In general, I'm a person who appears calm. In my years of chaplaincy in hosptials and then in home hospice, a different kind of calm sustained me.
Calm made herself available in moments of anguish, heartache, and pain ... moments sublime, surreal, and senseless ... moments of intensity and uncertainty ... moments filled with waiting, rushing, and pressure ... moment after moment for every code called and attended. There was Calm.
As a hospice chaplain and as a daughter, I have held hands of fellow human beings as they've exhaled their last breath and shed their last tear. The veil between life and death has seemed exquisitely thin in so many moments I've been privileged to share .... These moments have felt sacramental.
NICU nurses used chaplains especially well. One night that felt, itself, like a hazy, waking dream, I was called to be with a mom who had just lost her tiny child. She held her baby in her arms, in her own hospital bed, wheeled-in from her room into the middle of the NICU itself. I felt the love of all the sleeping babies and all the staff who surrounded this duo as I prayed.
In a similarly quiet but private moment with parents in a hospital room barely big enough for the three of us, mom and dad asked me to baptize their baby.

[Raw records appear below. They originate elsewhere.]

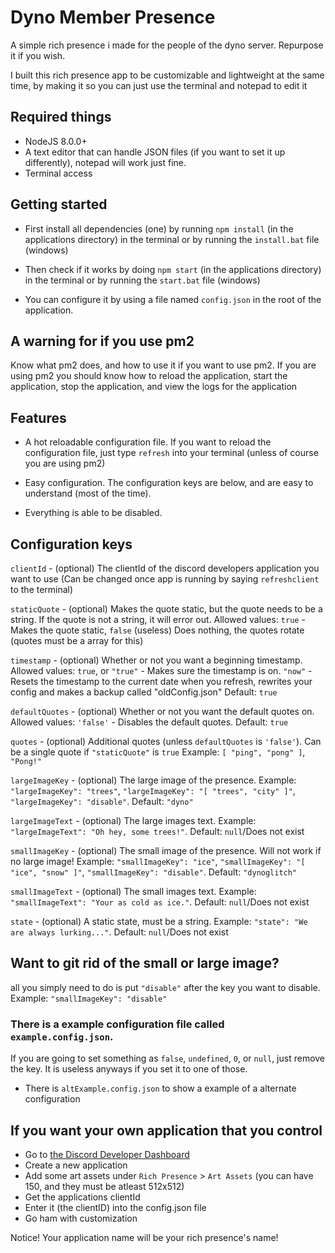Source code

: # Dyno Member Presence

A simple rich presence i made for the people of the dyno server. Repurpose it if you wish.

I built this rich presence app to be customizable and lightweight at the same time, by making it so you can just use the terminal and notepad to edit it

## Required things

- NodeJS 8.0.0+
- A text editor that can handle JSON files (if you want to set it up differently), notepad will work just fine.
- Terminal access

## Getting started

- First install all dependencies (one) by running `npm install` (in the applications directory) in the terminal or by running the `install.bat` file (windows)

- Then check if it works by doing `npm start` (in the applications directory) in the terminal or by running the `start.bat` file (windows)

- You can configure it by using a file named `config.json` in the root of the application.

## A warning for if you use pm2

Know what pm2 does, and how to use it if you want to use pm2. If you are using pm2 you should know how to reload the application, start the application, stop the application, and view the logs for the application

## Features

- A hot reloadable configuration file. If you want to reload the configuration file, just type `refresh` into your terminal (unless of course you are using pm2)

- Easy configuration. The configuration keys are below, and are easy to understand (most of the time).

- Everything is able to be disabled.

## Configuration keys

`clientId` - (optional) The clientId of the discord developers application you want to use (Can be changed once app is running by saying `refreshclient` to the terminal)

`staticQuote` - (optional) Makes the quote static, but the quote needs to be a string. If the quote is not a string, it will error out. Allowed values: `true` - Makes the quote static, `false` (useless) Does nothing, the quotes rotate (quotes must be a array for this)

`timestamp` - (optional) Whether or not you want a beginning timestamp. Allowed values: `true`, or `"true"` - Makes sure the timestamp is on. `"now"` - Resets the timestamp to the current date when you refresh, rewrites your config and makes a backup called "oldConfig.json" Default: `true`

`defaultQuotes` - (optional) Whether or not you want the default quotes on. Allowed values: `'false'` - Disables the default quotes. Default: `true`

`quotes` - (optional) Additional quotes (unless `defaultQuotes` is `'false'`). Can be a single quote if `"staticQuote"` is `true` Example: `[ "ping", "pong" ]`, `"Pong!"`

`largeImageKey` - (optional) The large image of the presence. Example: `"largeImageKey": "trees"`, `"largeImageKey": "[ "trees", "city" ]"`, `"largeImageKey": "disable"`. Default: `"dyno"`

`largeImageText` - (optional) The large images text. Example: `"largeImageText": "Oh hey, some trees!"`. Default: `null`/Does not exist

`smallImageKey` - (optional) The small image of the presence. Will not work if no large image! Example: `"smallImageKey": "ice"`, `"smallImageKey": "[ "ice", "snow" ]"`, `"smallImageKey": "disable"`. Default: `"dynoglitch"`

`smallImageText` - (optional) The small images text. Example: `"smallImageText": "Your as cold as ice."`. Default: `null`/Does not exist

`state` - (optional) A static state, must be a string. Example: `"state": "We are always lurking..."`. Default: `null`/Does not exist

## Want to git rid of the small or large image?

all you simply need to do is put `"disable"` after the key you want to disable. Example: `"smallImageKey": "disable"`

### There is a example configuration file called `example.config.json`.

 If you are going to set something as `false`, `undefined`, `0`, or `null`, just remove the key. It is useless anyways if you set it to one of those.

 - There is `altExample.config.json` to show a example of a alternate configuration

## If you want your own application that you control

- Go to [the Discord Developer Dashboard](https://discordapp.com/developers/applications/me)
- Create a new application
- Add some art assets under `Rich Presence` > `Art Assets` (you can have 150, and they must be atleast 512x512)
- Get the applications clientId
- Enter it (the clientID) into the config.json file
- Go ham with customization

Notice! Your application name will be your rich presence's name!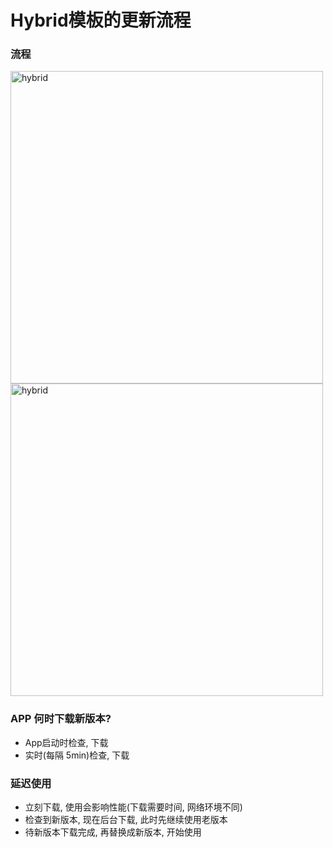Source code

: 
# Hybrid模板的更新流程

### 流程

<img :src="$withBase('/assets/notes-images/project/hybrid1.png')" alt="hybrid" width="500">

<img :src="$withBase('/assets/notes-images/project/hybrid2.png')" alt="hybrid" width="500">


### APP 何时下载新版本?
- App启动时检查, 下载
- 实时(每隔 5min)检查, 下载

### 延迟使用
- 立刻下载, 使用会影响性能(下载需要时间, 网络环境不同)
- 检查到新版本, 现在后台下载, 此时先继续使用老版本
- 待新版本下载完成, 再替换成新版本, 开始使用
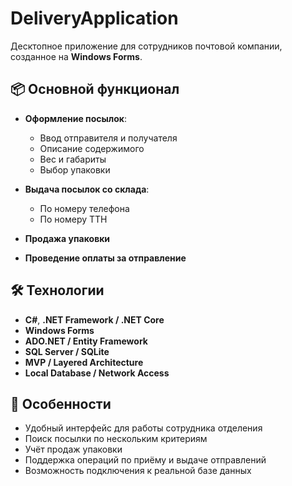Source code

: # DeliveryApplication

Десктопное приложение для сотрудников почтовой компании, созданное на **Windows Forms**.

## 📦 Основной функционал

- **Оформление посылок**:
  - Ввод отправителя и получателя
  - Описание содержимого
  - Вес и габариты
  - Выбор упаковки

- **Выдача посылок со склада**:
  - По номеру телефона
  - По номеру ТТН

- **Продажа упаковки**
- **Проведение оплаты за отправление**

## 🛠 Технологии

- **C#**, **.NET Framework / .NET Core**
- **Windows Forms**
- **ADO.NET / Entity Framework**
- **SQL Server / SQLite**
- **MVP / Layered Architecture**
- **Local Database / Network Access**

## 🧩 Особенности

- Удобный интерфейс для работы сотрудника отделения
- Поиск посылки по нескольким критериям
- Учёт продаж упаковки
- Поддержка операций по приёму и выдаче отправлений
- Возможность подключения к реальной базе данных
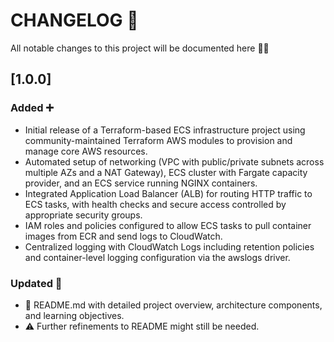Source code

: # CHANGELOG 📜  
All notable changes to this project will be documented here 🙌🏽

## [1.0.0]

### Added ➕  
- Initial release of a Terraform-based ECS infrastructure project using community-maintained Terraform AWS modules to provision and manage core AWS resources.  
- Automated setup of networking (VPC with public/private subnets across multiple AZs and a NAT Gateway), ECS cluster with Fargate capacity provider, and an ECS service running NGINX containers.  
- Integrated Application Load Balancer (ALB) for routing HTTP traffic to ECS tasks, with health checks and secure access controlled by appropriate security groups.  
- IAM roles and policies configured to allow ECS tasks to pull container images from ECR and send logs to CloudWatch.  
- Centralized logging with CloudWatch Logs including retention policies and container-level logging configuration via the awslogs driver.

### Updated 🔄  
- 📝 README.md with detailed project overview, architecture components, and learning objectives.
- ⚠️ Further refinements to README might still be needed.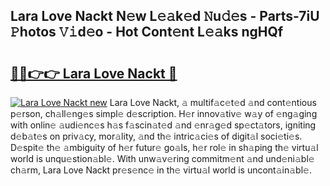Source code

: ## Lara Love Nackt N𝚎w L𝚎𝚊k𝚎d 𝙽u𝚍𝚎s - Parts-7iU 𝙿hotos 𝚅𝚒d𝚎o - Hot Cont𝚎nt L𝚎𝚊ks ngHQf

# <h2><a href="http://kvddu3.teov.top/?on=Lara+Love+Nackt">🔗🔗👉👉 Lara Love Nackt 🔗</a></h2>

[![Lara Love Nackt new](https://i.imgur.com/QqkWNDz.gif)](http://kvddu3.teov.top/?on=Lara+Love+Nackt)
Lara Love Nackt, 𝚊 multif𝚊c𝚎t𝚎d 𝚊nd cont𝚎ntious p𝚎rson, ch𝚊ll𝚎ng𝚎s simpl𝚎 d𝚎scription. H𝚎r innov𝚊tiv𝚎 w𝚊y of 𝚎ng𝚊ging with onlin𝚎 𝚊udi𝚎nc𝚎s h𝚊s f𝚊scin𝚊t𝚎d 𝚊nd 𝚎nr𝚊g𝚎d sp𝚎ct𝚊tors, igniting d𝚎b𝚊t𝚎s on priv𝚊cy, mor𝚊lity, 𝚊nd th𝚎 intric𝚊ci𝚎s of digit𝚊l soci𝚎ti𝚎s. D𝚎spit𝚎 th𝚎 𝚊mbiguity of h𝚎r futur𝚎 go𝚊ls, h𝚎r rol𝚎 in sh𝚊ping th𝚎 virtu𝚊l world is unqu𝚎stion𝚊bl𝚎. With unw𝚊v𝚎ring commitm𝚎nt 𝚊nd und𝚎ni𝚊bl𝚎 ch𝚊rm, Lara Love Nackt pr𝚎s𝚎nc𝚎 in th𝚎 virtu𝚊l world is uncont𝚊in𝚊bl𝚎.
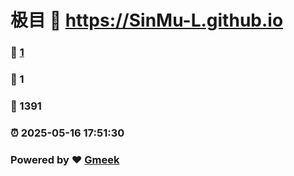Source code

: # 极目 :link: https://SinMu-L.github.io 
### :page_facing_up: [1](https://SinMu-L.github.io/tag.html) 
### :speech_balloon: 1 
### :hibiscus: 1391 
### :alarm_clock: 2025-05-16 17:51:30 
### Powered by :heart: [Gmeek](https://github.com/Meekdai/Gmeek)
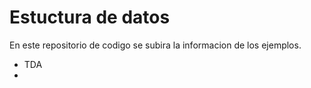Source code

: # Estuctura de datos

En este repositorio de codigo se subira la informacion de los ejemplos. 

- TDA
-
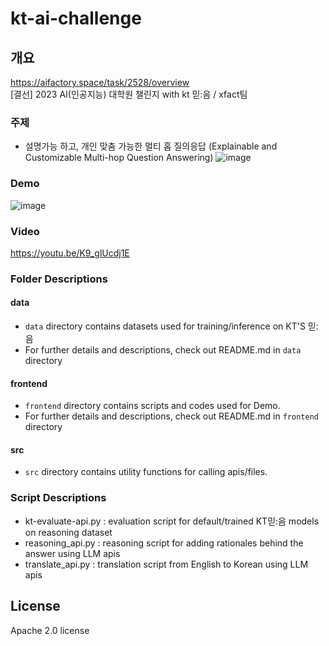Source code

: # kt-ai-challenge
## 개요
https://aifactory.space/task/2528/overview  
[결선] 2023 AI(인공지능) 대학원 챌린지 with kt 믿:음 / xfact팀
### 주제
* 설명가능 하고, 개인 맞춤 가능한 멀티 홉 질의응답 (Explainable and Customizable Multi-hop Question Answering)
![image](https://github.com/xfactlab/kt-ai-challenge/assets/18394356/2f123062-e550-4fbc-a418-d5099da9d92a)
### Demo
![image](https://github.com/xfactlab/kt-ai-challenge/assets/18394356/847f8f58-0570-4771-aa94-2da02454ef8e)
### Video
https://youtu.be/K9_glUcdj1E 
### Folder Descriptions
#### data 
- `data` directory contains datasets used for training/inference on KT'S 믿:음 
- For further details and descriptions, check out README.md in `data` directory
#### frontend 
- `frontend` directory contains scripts and codes used for Demo.
- For further details and descriptions, check out README.md in `frontend` directory
#### src
- `src` directory contains utility functions for calling apis/files.
### Script Descriptions
- kt-evaluate-api.py : evaluation script for default/trained KT믿:음 models on reasoning dataset 
- reasoning_api.py : reasoning script for adding rationales behind the answer using LLM apis
- translate_api.py : translation script from English to Korean using LLM apis
## License
Apache 2.0 license

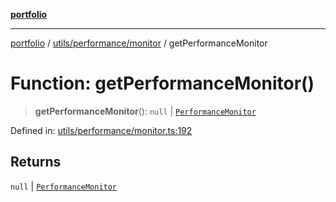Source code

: [**portfolio**](../../../../README.md)

***

[portfolio](../../../../modules.md) / [utils/performance/monitor](../README.md) / getPerformanceMonitor

# Function: getPerformanceMonitor()

> **getPerformanceMonitor**(): `null` \| [`PerformanceMonitor`](../classes/PerformanceMonitor.md)

Defined in: [utils/performance/monitor.ts:192](https://github.com/tnorlund/Portfolio/blob/4e9e2a8fa40600e456ef73247e87d67f77cbbd17/portfolio/utils/performance/monitor.ts#L192)

## Returns

`null` \| [`PerformanceMonitor`](../classes/PerformanceMonitor.md)
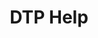 ---
title: "DTP Help"
tag: "dtp"
description: "Jobs where we cooperated as DTP support. Our role was to maintain proper sizing, correct color values, ensure brand consistency, and prepare bitmap graphics in high quality."
header_image: "/svg/header/dtp.svg"
header_color: "#AB3E68"
---
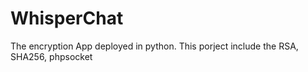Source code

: # WhisperChat
The encryption App deployed in python. 
This porject include the RSA, SHA256, phpsocket
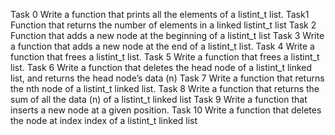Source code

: Task 0
	Write a function that prints all the elements of a listint_t list.
Task1
	Function that returns the number of elements in a linked listint_t list
Task 2
	Function that adds a new node at the beginning of a listint_t list
Task 3
	Write a function that adds a new node at the end of a listint_t list.
Task 4
	Write a function that frees a listint_t list.
Task 5
	Write a function that frees a listint_t list.
Task 6
	Write a function that deletes the head node of a listint_t linked list, and returns the head node’s data (n)
Task 7
	Write a function that returns the nth node of a listint_t linked list.
Task 8
	Write a function that returns the sum of all the data (n) of a listint_t linked list
Task 9
	Write a function that inserts a new node at a given position.
Task 10
	Write a function that deletes the node at index index of a listint_t linked list
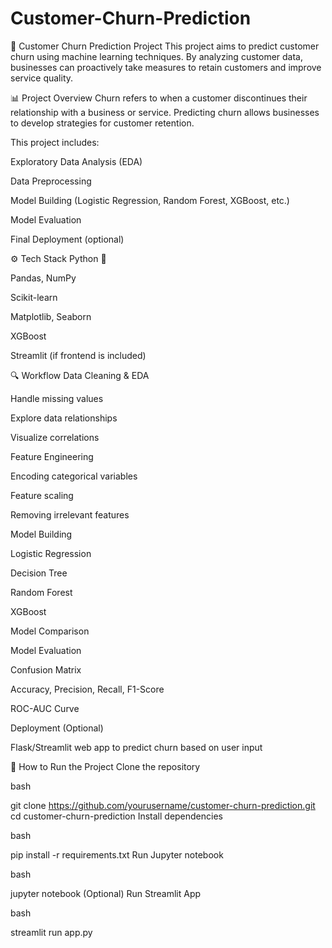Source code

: # Customer-Churn-Prediction

🧠 Customer Churn Prediction Project
This project aims to predict customer churn using machine learning techniques. By analyzing customer data, businesses can proactively take measures to retain customers and improve service quality.

📊 Project Overview
Churn refers to when a customer discontinues their relationship with a business or service. Predicting churn allows businesses to develop strategies for customer retention.

This project includes:

Exploratory Data Analysis (EDA)

Data Preprocessing

Model Building (Logistic Regression, Random Forest, XGBoost, etc.)

Model Evaluation

Final Deployment (optional)

⚙️ Tech Stack
Python 🐍

Pandas, NumPy

Scikit-learn

Matplotlib, Seaborn

XGBoost

Streamlit (if frontend is included)

🔍 Workflow
Data Cleaning & EDA

Handle missing values

Explore data relationships

Visualize correlations

Feature Engineering

Encoding categorical variables

Feature scaling

Removing irrelevant features

Model Building

Logistic Regression

Decision Tree

Random Forest

XGBoost

Model Comparison

Model Evaluation

Confusion Matrix

Accuracy, Precision, Recall, F1-Score

ROC-AUC Curve

Deployment (Optional)

Flask/Streamlit web app to predict churn based on user input

🚀 How to Run the Project
Clone the repository

bash

git clone https://github.com/yourusername/customer-churn-prediction.git
cd customer-churn-prediction
Install dependencies

bash

pip install -r requirements.txt
Run Jupyter notebook

bash

jupyter notebook
(Optional) Run Streamlit App

bash

streamlit run app.py


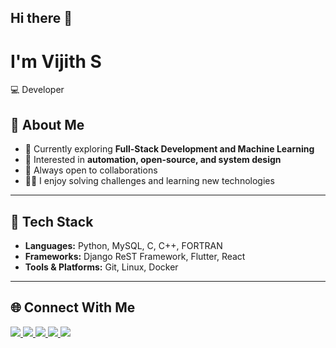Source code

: ## Hi there 👋

# I'm Vijith S  

💻 Developer  

## 🚀 About Me
- 🌱 Currently exploring **Full-Stack Development and Machine Learning**  
- 🎯 Interested in **automation, open-source, and system design**  
- 🤝 Always open to collaborations
- 🧑‍💻 I enjoy solving challenges and learning new technologies   

---

## 🧰 Tech Stack
- **Languages:** Python, MySQL, C, C++, FORTRAN
- **Frameworks:** Django ReST Framework, Flutter, React  
- **Tools & Platforms:** Git, Linux, Docker

---

## 🌐 Connect With Me 
<p align="left">
  <a href="https://hub.docker.com/u/vijiths" target="_blank">
    <img src="https://img.shields.io/badge/DockerHub-2496ED?style=for-the-badge&logo=docker&logoColor=white" />
  </a>
  <a href="https://www.linkedin.com/in/vijith-selvakumar/" target="_blank">
    <img src="https://img.shields.io/badge/LinkedIn-0077B5?style=for-the-badge&logo=linkedin&logoColor=white" />
  </a>
  <a href="https://www.geeksforgeeks.org/user/vijithcell1/" target="_blank">
    <img src="https://img.shields.io/badge/GeeksforGeeks-2F8D46?style=for-the-badge&logo=GeeksforGeeks&logoColor=white" />
  </a>
  <a href="https://www.hackerrank.com/profile/vijithcell1" target="_blank">
    <img src="https://img.shields.io/badge/HackerRank-2EC866?style=for-the-badge&logo=HackerRank&logoColor=white" />
  </a>
  <a href="https://adithyakrishnav.dev" target="_blank">
    <img src="https://img.shields.io/badge/Portfolio-FF7139?style=for-the-badge&logo=Firefox-Browser&logoColor=white" />
  </a>
</p>

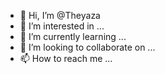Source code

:- 👋 Hi, I’m @Theyaza
- 👀 I’m interested in ...
- 🌱 I’m currently learning ...
- 💞️ I’m looking to collaborate on ...
- 📫 How to reach me ...

<!---
Theyaza/Theyaza is a ✨ special ✨ repository because its `README.md` (this file) appears on your GitHub profile.
You can click the Preview link to take a look at your changes.
--->
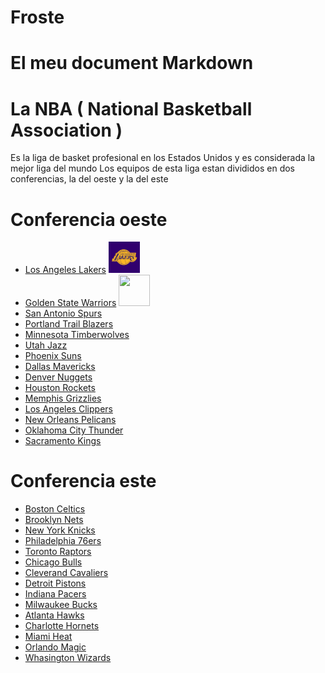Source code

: # Froste
# El meu document Markdown
# La NBA ( National Basketball Association )
Es la liga de basket profesional en los Estados Unidos y es considerada la mejor liga del mundo
Los equipos de esta liga estan divididos en dos conferencias, la del oeste y la del este
# Conferencia oeste
- [Los Angeles Lakers](https://www.nba.com/lakers/) <img src="lakers.jpg" alt="" width="50" height="50" /> 
- [Golden State Warriors](https://www.nba.com/warriors/) <img src="GoldenStateWarriors.jpg" alt="" width="50" height="50" />
-  [San Antonio Spurs](https://www.nba.com/spurs/)
-  [Portland Trail Blazers](https://www.nba.com/blazers/)
-  [Minnesota Timberwolves](https://www.nba.com/timberwolves/)
-  [Utah Jazz](https://www.nba.com/jazz/)
-  [Phoenix Suns](https://www.nba.com/suns/)
-  [Dallas Mavericks](https://www.nba.com/team/1610612742/mavericks)
-  [Denver Nuggets](https://www.nba.com/nuggets/)
-  [Houston Rockets](https://www.nba.com/rockets/)
-  [Memphis Grizzlies](https://www.nba.com/grizzlies/)
-  [Los Angeles Clippers](https://www.nba.com/clippers/)
-  [New Orleans Pelicans](https://www.nba.com/pelicans/)
-  [Oklahoma City Thunder](https://www.nba.com/thunder/)
-  [Sacramento Kings](https://www.nba.com/kings/)
# Conferencia este
- [Boston Celtics](https://www.nba.com/celtics/)
- [Brooklyn Nets](https://www.nba.com/nets/)
- [New York Knicks](https://www.nba.com/knicks/)
- [Philadelphia 76ers](https://www.nba.com/sixers/)
- [Toronto Raptors](https://www.nba.com/raptors/)
- [Chicago Bulls](https://www.nba.com/bulls/)
- [Cleverand Cavaliers](https://www.nba.com/cavaliers/)
- [Detroit Pistons](https://www.nba.com/pistons/)
- [Indiana Pacers](https://www.nba.com/pacers/)
- [Milwaukee Bucks](https://www.nba.com/bucks/)
- [Atlanta Hawks](https://www.nba.com/hawks/)
- [Charlotte Hornets](https://www.nba.com/hornets/)
- [Miami Heat](https://www.nba.com/heat/)
- [Orlando Magic](https://www.nba.com/magic/)
- [Whasington Wizards](https://www.nba.com/wizards/)

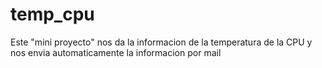 # temp_cpu
Este "mini proyecto" nos da la informacion de la temperatura de la CPU y nos envia automaticamente la informacion por mail
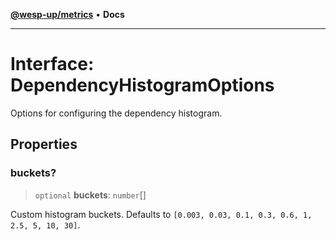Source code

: [**@wesp-up/metrics**](../README.md) • **Docs**

***

# Interface: DependencyHistogramOptions

Options for configuring the dependency histogram.

## Properties

### buckets?

> `optional` **buckets**: `number`[]

Custom histogram buckets. Defaults to `[0.003, 0.03, 0.1, 0.3, 0.6, 1,
2.5, 5, 10, 30]`.
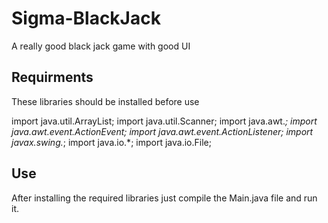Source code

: # Sigma-BlackJack
A really good black jack game with good UI


## Requirments

These libraries should be installed before use

import java.util.ArrayList;
import java.util.Scanner;
import java.awt.*;
import java.awt.event.ActionEvent;
import java.awt.event.ActionListener;
import javax.swing.*;
import java.io.*;
import java.io.File;


## Use

After installing the required libraries just compile the Main.java file and run it.
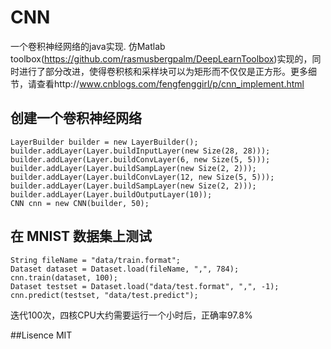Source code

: # CNN
一个卷积神经网络的java实现. 仿Matlab toolbox(https://github.com/rasmusbergpalm/DeepLearnToolbox)实现的，同时进行了部分改进，使得卷积核和采样块可以为矩形而不仅仅是正方形。更多细节，请查看http://www.cnblogs.com/fengfenggirl/p/cnn_implement.html
## 创建一个卷积神经网络

	LayerBuilder builder = new LayerBuilder();
	builder.addLayer(Layer.buildInputLayer(new Size(28, 28)));
	builder.addLayer(Layer.buildConvLayer(6, new Size(5, 5)));
	builder.addLayer(Layer.buildSampLayer(new Size(2, 2)));
	builder.addLayer(Layer.buildConvLayer(12, new Size(5, 5)));
	builder.addLayer(Layer.buildSampLayer(new Size(2, 2)));
	builder.addLayer(Layer.buildOutputLayer(10));
	CNN cnn = new CNN(builder, 50);
	
## 在 MNIST 数据集上测试
	
	String fileName = "data/train.format";
	Dataset dataset = Dataset.load(fileName, ",", 784);
	cnn.train(dataset, 100);
	Dataset testset = Dataset.load("data/test.format", ",", -1);
	cnn.predict(testset, "data/test.predict");

迭代100次，四核CPU大约需要运行一个小时后，正确率97.8%

##Lisence
	MIT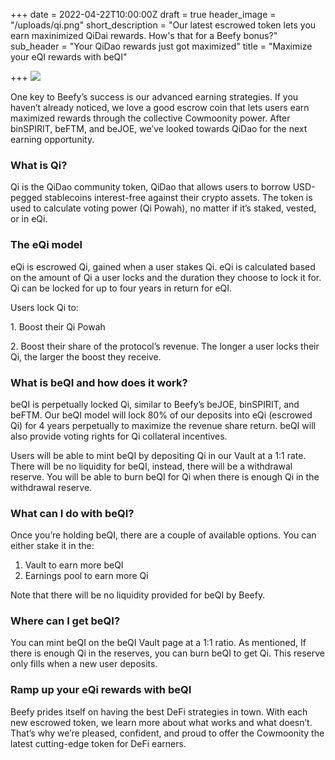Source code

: +++
date = 2022-04-22T10:00:00Z
draft = true
header_image = "/uploads/qi.png"
short_description = "Our latest escrowed token lets you earn maxinimized QiDai rewards. How's that for a Beefy bonus?"
sub_header = "Your QiDao rewards just got maximized"
title = "Maximize your eQI rewards with beQI"

+++
![](/uploads/qi.png)

One key to Beefy’s success is our advanced earning strategies. If you haven’t already noticed, we love a good escrow coin that lets users earn maximized rewards through the collective Cowmoonity power. After binSPIRIT, beFTM, and beJOE, we’ve looked towards QiDao for the next earning opportunity.

### What is Qi?

Qi is the QiDao community token, QiDao that allows users to borrow USD-pegged stablecoins interest-free against their crypto assets. The token is used to calculate voting power (Qi Powah), no matter if it’s staked, vested, or in eQi.

### The eQi model

eQi is escrowed Qi, gained when a user stakes Qi. eQi is calculated based on the amount of Qi a user locks and the duration they choose to lock it for. Qi can be locked for up to four years in return for eQI.

Users lock Qi to:

1\. Boost their Qi Powah

2\. Boost their share of the protocol’s revenue. The longer a user locks their Qi, the larger the boost they receive.

### What is beQI and how does it work?

beQI is perpetually locked Qi, similar to Beefy’s beJOE, binSPIRIT, and beFTM. Our beQI model will lock 80% of our deposits into eQi (escrowed Qi) for 4 years perpetually to maximize the revenue share return. beQI will also provide voting rights for Qi collateral incentives.

Users will be able to mint beQI by depositing Qi in our Vault at a 1:1 rate. There will be no liquidity for beQI, instead, there will be a withdrawal reserve. You will be able to burn beQI for Qi when there is enough Qi in the withdrawal reserve.

### What can I do with beQI?

Once you’re holding beQI, there are a couple of available options. You can either stake it in the:

1. Vault to earn more beQI
2. Earnings pool to earn more Qi

Note that there will be no liquidity provided for beQI by Beefy.

### Where can I get beQI?

You can mint beQI on the beQI Vault page at a 1:1 ratio. As mentioned, If there is enough Qi in the reserves, you can burn beQI to get Qi. This reserve only fills when a new user deposits.

### Ramp up your eQi rewards with beQI

Beefy prides itself on having the best DeFi strategies in town. With each new escrowed token, we learn more about what works and what doesn’t. That’s why we’re pleased, confident, and proud to offer the Cowmoonity the latest cutting-edge token for DeFi earners.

At first, I didn't understand. Mom was fully pregnant, but she and dad seemed stricken. They tearfully explained their child had died - and they were to deliver him later that day. Laying my hands on mom's belly brought me up close and personal with the finest edges of life and death.
For all my "preparedness," whenever my own end occurs, it will be something for which I imagine I will feel unprepared. I'm actually afraid of being alone at the end; and yet, in some ways, each one of us will be alone, even if accompanied. What I've noticed is that we enter and exit life on our own terms and in our own ways. Maybe we feel life's finest edges even now, within ourselves.
Psychoanalyst Marion Milner describes her work as facilitating patients' "growth toward their own shape." I love this idea and it rings true to my own inner work. The shape inside me is something felt. It is not yet realized; it will never be fully realized. It is always emergent. It's about being alive.
I think of some of my patients at mid-life, patients whose shapes are shifting both psychologically and physically. One patient marveled as they saw the chambers of their heart beating during a recent ECG. Another patient paused to take-in their own strength and vitality - in the midst of ongoing treatment for metastatic cancer. As they near fifty, both of these patients contemplate questions of mortality, identity, and integrity.
To engage what arises from within and without is a kind of surrender - a surrender to the real. Rather than connoting defeat or sumbission, this kind of surrender suggests revolution. The kind of courageous and creative up-ending of what no longer works. In the words of analyst Emmanuel Ghent, this kind of surrender is a "quality of liberation and expansion of self."
When I was younger and imagined my own mid-life, I fantasized about wild success in my career. Instead, before I got past my first several years of work, I had undeniable feelings of restlessness and agitation, and unhappiness written on my face. I felt terrified and exposed.
A graduate degree, professional credentials, a secure income, and no lack of experience only left me feeling confined. I came to understand that the restriction I felt within my work signaled, in part, walls I'd erected within myself. I've discovered (and discover still), these walls cannot not withstand the foment of self-awakening. Fifteen years later, I now know how it feels to be more fully alive - to live into the shape of myself - and to join with patients as their own shapes emerge.